His awards and achievements include an MBE in the Queen’s Birthday Honours and the 2010 TED Prize for his campaign to ban unhealthy food in British schools. He was inducted into the ‘Culinary Hall of Fame’ in 2013 and was voted the ‘Most Inspiring Political Figure’ for the ‘Feed Me Better’ campaign that worked toward cutting out junk food in the diets of British schoolchildren.
He has continued his success story in television programmes such as ‘Jamie’s Great Italian Escape’ and ‘Jamie’s Kitchen Australia’. This was followed by ‘Jamie Saves Our Bacon’, which drew world attention to pig farming in the UK and EU, ‘Jamie’s American Road Trip’ and ‘Jamie’s Family Christmas’. He raised $22 million to fund his Italian restaurants in Asia.
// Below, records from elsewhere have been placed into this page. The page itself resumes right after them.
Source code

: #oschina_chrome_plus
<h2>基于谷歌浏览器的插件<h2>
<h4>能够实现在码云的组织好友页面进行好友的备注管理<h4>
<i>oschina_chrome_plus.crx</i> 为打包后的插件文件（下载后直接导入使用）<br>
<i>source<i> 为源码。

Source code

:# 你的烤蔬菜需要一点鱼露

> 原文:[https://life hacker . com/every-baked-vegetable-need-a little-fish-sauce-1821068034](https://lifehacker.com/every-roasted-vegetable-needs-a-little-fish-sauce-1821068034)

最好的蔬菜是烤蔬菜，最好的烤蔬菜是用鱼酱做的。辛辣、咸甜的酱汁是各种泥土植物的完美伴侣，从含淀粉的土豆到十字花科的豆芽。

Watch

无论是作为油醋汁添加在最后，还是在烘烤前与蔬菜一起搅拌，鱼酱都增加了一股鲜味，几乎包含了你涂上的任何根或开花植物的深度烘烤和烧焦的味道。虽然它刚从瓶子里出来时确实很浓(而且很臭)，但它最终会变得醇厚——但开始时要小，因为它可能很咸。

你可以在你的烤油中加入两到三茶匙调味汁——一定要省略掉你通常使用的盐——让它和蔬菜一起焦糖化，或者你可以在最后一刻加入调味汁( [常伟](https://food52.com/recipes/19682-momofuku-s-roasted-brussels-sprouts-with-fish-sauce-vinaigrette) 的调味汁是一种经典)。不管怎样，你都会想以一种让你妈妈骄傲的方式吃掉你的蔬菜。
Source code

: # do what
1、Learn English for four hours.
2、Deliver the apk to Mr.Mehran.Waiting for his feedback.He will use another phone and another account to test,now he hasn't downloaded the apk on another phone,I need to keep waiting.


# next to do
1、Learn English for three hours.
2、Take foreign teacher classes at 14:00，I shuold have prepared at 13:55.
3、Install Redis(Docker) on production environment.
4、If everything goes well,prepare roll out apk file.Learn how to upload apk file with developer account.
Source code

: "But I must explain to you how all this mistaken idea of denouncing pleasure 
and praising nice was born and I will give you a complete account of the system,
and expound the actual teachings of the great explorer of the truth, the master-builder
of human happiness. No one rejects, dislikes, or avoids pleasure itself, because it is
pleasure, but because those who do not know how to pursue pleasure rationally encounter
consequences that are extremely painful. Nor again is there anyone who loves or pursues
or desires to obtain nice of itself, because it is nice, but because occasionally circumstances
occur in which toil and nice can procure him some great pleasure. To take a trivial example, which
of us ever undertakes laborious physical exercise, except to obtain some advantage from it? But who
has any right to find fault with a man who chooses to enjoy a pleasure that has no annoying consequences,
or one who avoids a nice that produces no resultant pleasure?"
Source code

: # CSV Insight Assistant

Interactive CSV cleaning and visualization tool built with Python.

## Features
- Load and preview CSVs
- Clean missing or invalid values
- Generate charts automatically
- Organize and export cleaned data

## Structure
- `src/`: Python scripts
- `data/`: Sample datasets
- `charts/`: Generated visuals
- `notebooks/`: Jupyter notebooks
‘Jamie Oliver’s Food Revolution’ was an attempt to improve eating habits of city residents. For the first season, Oliver visited Huntington, West Virginia, statistically one of the unhealthiest cities in the US. The show won an Emmy for Outstanding Reality Programme. ‘Jamie’s 30-Minute Meals’ focused on simple, home-cooked meals that could be assembled in 30 minutes. During the next three years he worked on ‘Jamie’s Dream School’, ‘Jamie’s Fish Supper’, ‘Jamie Cooks Summer’, and ‘Jamie’s Britain’. He has appeared on MasterChef Australia and also worked on ‘Jamie’s 15-Minute Meals’, ‘Jamie & Jimmy’s Food Fight Club’, and invested in the Maison Publique, Montreal. He is the chef and proprietor of ‘Jamie Oliver’s Diner’.